LEM and File Auditing

Version 2

    Context 

    It may have just been coincidence or these might be some items that are becoming frequently asked questions. Either way, I searched, and searched and could not find what I was looking for, so I did some quick testing to see how LEM collected these items and semi-more importantly how they were displayed, so I thought I would share my findings.


    These would be important to know, if you were going to create Filters or Rules based on these user actions.  To know how LEM collects them and how they are registered. Basically your Criteria has to match the Logic format….


    (And I had 3 different users this week that had done it how they thought these were gathered. And their setup made logical sense, but the criteria for LEM was different so we never saw the events in Filters, and no Rules were firing)  They had the incorrect event type tied to the incorrect info format.

     

    -I created files two ways. One was right-clicking in the directory and the other was Saving a filename into the directory from the native program (like Word, Notepad).

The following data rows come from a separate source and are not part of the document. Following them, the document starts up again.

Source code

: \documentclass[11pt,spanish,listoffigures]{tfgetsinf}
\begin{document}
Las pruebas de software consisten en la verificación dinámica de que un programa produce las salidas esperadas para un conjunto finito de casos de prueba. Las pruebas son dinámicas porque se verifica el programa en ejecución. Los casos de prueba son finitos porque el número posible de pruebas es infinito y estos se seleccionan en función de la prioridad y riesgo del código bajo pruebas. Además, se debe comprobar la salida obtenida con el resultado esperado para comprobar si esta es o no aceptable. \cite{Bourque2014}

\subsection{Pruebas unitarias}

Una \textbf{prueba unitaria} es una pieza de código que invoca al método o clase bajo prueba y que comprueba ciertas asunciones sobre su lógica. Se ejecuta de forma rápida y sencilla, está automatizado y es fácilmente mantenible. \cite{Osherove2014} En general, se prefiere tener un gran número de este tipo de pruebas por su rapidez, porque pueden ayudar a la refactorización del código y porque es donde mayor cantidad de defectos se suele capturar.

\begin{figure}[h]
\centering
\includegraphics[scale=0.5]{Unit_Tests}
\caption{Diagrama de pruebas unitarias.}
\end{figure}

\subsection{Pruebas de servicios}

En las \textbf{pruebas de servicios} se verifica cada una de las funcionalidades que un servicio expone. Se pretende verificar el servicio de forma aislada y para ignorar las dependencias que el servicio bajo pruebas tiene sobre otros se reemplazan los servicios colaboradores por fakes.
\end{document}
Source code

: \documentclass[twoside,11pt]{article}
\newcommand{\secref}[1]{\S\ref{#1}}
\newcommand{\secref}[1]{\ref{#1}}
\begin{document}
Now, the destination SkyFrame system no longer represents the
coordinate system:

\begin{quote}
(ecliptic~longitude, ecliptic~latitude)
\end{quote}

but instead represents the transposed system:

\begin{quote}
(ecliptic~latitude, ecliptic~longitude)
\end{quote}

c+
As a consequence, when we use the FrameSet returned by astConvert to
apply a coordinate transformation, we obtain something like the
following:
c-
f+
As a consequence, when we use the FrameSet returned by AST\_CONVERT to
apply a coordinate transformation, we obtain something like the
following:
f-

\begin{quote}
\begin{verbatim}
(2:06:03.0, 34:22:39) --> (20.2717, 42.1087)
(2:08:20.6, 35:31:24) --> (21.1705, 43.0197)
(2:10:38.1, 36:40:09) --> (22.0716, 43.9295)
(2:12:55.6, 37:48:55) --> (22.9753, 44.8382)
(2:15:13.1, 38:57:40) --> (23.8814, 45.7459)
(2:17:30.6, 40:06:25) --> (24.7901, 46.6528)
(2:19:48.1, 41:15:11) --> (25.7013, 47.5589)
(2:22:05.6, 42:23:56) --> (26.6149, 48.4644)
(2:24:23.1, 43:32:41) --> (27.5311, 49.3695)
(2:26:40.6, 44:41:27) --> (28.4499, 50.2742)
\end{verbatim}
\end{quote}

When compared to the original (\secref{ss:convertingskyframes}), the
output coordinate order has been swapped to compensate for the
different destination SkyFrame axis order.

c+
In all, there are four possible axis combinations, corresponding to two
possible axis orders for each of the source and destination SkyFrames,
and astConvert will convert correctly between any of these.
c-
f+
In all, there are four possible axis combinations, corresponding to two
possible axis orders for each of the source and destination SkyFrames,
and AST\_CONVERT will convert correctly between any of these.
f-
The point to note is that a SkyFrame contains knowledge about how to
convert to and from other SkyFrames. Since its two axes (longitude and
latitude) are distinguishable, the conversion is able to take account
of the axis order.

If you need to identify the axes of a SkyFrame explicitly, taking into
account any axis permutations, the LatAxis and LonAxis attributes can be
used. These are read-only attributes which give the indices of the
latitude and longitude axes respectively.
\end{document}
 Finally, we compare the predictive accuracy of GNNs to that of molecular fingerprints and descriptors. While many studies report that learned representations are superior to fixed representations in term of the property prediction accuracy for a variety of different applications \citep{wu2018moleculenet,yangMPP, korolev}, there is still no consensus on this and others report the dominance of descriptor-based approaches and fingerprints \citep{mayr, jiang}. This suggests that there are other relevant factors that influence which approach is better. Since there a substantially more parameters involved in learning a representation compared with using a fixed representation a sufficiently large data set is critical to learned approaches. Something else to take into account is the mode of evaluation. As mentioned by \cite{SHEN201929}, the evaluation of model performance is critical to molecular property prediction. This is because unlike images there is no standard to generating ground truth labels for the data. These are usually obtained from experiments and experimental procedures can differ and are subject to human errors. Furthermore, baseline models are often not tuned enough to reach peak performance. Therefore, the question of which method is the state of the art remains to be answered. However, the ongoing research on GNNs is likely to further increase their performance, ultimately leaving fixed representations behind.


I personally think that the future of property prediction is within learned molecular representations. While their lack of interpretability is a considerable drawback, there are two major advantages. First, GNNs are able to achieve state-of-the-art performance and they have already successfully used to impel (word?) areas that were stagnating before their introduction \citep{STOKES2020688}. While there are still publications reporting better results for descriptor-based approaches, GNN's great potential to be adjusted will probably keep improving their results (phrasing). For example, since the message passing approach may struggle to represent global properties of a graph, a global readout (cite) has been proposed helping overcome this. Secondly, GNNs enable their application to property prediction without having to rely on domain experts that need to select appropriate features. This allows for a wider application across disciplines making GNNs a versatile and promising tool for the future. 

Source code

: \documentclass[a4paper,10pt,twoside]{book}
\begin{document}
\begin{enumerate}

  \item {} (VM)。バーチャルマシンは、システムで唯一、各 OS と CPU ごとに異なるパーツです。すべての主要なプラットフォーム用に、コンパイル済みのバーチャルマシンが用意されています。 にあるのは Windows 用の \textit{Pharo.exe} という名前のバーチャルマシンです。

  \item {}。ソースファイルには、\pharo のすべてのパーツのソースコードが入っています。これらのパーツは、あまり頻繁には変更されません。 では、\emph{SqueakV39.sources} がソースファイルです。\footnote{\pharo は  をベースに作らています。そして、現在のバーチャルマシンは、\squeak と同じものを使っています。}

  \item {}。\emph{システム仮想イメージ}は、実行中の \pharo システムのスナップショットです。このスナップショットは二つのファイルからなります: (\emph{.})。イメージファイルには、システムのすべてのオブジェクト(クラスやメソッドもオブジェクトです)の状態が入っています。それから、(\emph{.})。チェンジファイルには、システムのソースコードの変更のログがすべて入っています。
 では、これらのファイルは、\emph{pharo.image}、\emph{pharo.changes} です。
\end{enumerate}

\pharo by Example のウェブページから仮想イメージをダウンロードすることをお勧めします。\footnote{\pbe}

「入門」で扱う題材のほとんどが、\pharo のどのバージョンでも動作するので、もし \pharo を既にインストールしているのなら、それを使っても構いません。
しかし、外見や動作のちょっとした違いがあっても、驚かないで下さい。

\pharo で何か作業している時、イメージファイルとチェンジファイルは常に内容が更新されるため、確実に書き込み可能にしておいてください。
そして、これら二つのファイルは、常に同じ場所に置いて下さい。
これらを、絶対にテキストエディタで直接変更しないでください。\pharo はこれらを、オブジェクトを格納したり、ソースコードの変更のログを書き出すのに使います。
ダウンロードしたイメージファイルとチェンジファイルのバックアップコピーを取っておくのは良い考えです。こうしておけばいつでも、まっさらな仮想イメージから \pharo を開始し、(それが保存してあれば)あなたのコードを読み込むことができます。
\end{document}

    -I also renamed files.

    -I did these tests with Native Windows Auditing and with our FIM connector.

     

    ***This was my own testing and my own results.  I did not test multiple times, multiple machines, etc etc.  This is not meant to be absolute by any means, but may help you in creating similar Filters and Rules.***

     

     

     

    With our FIM Connector

     

    Right-click, New File

     

    This produced a FileCreate New Text (or bitmap, etc) Document.txt”.  This was found in the EventInfo and the FileName fields.

     

    Then there was a FileWrite event and it also contained the “new_____” in the same fields.

     

    Eventually there was a FileRead Event with the real file name in the EventInfo field.

     

    (there were file events in between but not near as much as native Windows auditing)

     

    File Saved to the Directly to the Directory

     

    The first entry was a FileCreate with the real file name in the EventInfo and the FileName fields.

     

    Followed by several FileReads and FileWrites, all with the file name.


     

    Renamed a File


    Multiple FileRead events with File Open in the EventInfo field with the Original file name.

     

    Then there was a FileWrite event that contained the Original file name.

     

    Then there was a FileRead and in the EventInfo field there was a File Permission entry with the New Name(this was the first entry with the new name)

     

    Immediately there was a FileRead and in the EventInfo field there was a File Open with the New Name.



     

    With Native Windows File Auditing Enabled

     

    Right-click, New File

     

    This produced a FileWrite Event, and the file name equaled “New Text (or bitmap, etc) Document.txt”.  This was found in the EventInfo and the FileName fields. 

     

    Then there was a dozen or so FileAudit events with Read in the EventInfo field for various files and the directory itself.

     

    Eventually there was a FileDelete Event with the name of New Text Document.txt in the EventInfo field. 

     

    Again, another number of FileAudit events.

     

    Finally there was a FileAudit event, and in the EventInfo section was File Open with the file name I had created the file as.  (first time the real file name appeared, instead of ‘new’….)


     

    File Saved to the Directly to the Directory

     

    The first entry was a FileWrite with the real file name in the EventInfo and the FileName fields.

     

    Followed by several FileAudits with the file name.


     

    Rename the file

     

    There was a FileDelete event and it contained the Original file name in the EventInfo field.

     

    Dozens of FileAudits.

     

    Then there was a FileWrite to the Directory

     

    (More FileAudits)

     

    Finally there was a FileAudit – and in the EventInfo there was a File Open that contained the newly renamed file name(first time the new name appeared)

     

     

     

     

     

     

     

     

    FYI      I talked to a member of our dev team for LEM, and while FIM is doing a lot of the same work that native Windows File Auditing in this first release, he said we have the ability to make it better and smarter since we control it.  He definitely recommends FIM over native Windows Auditing, and it really isn’t because he is self-promoting.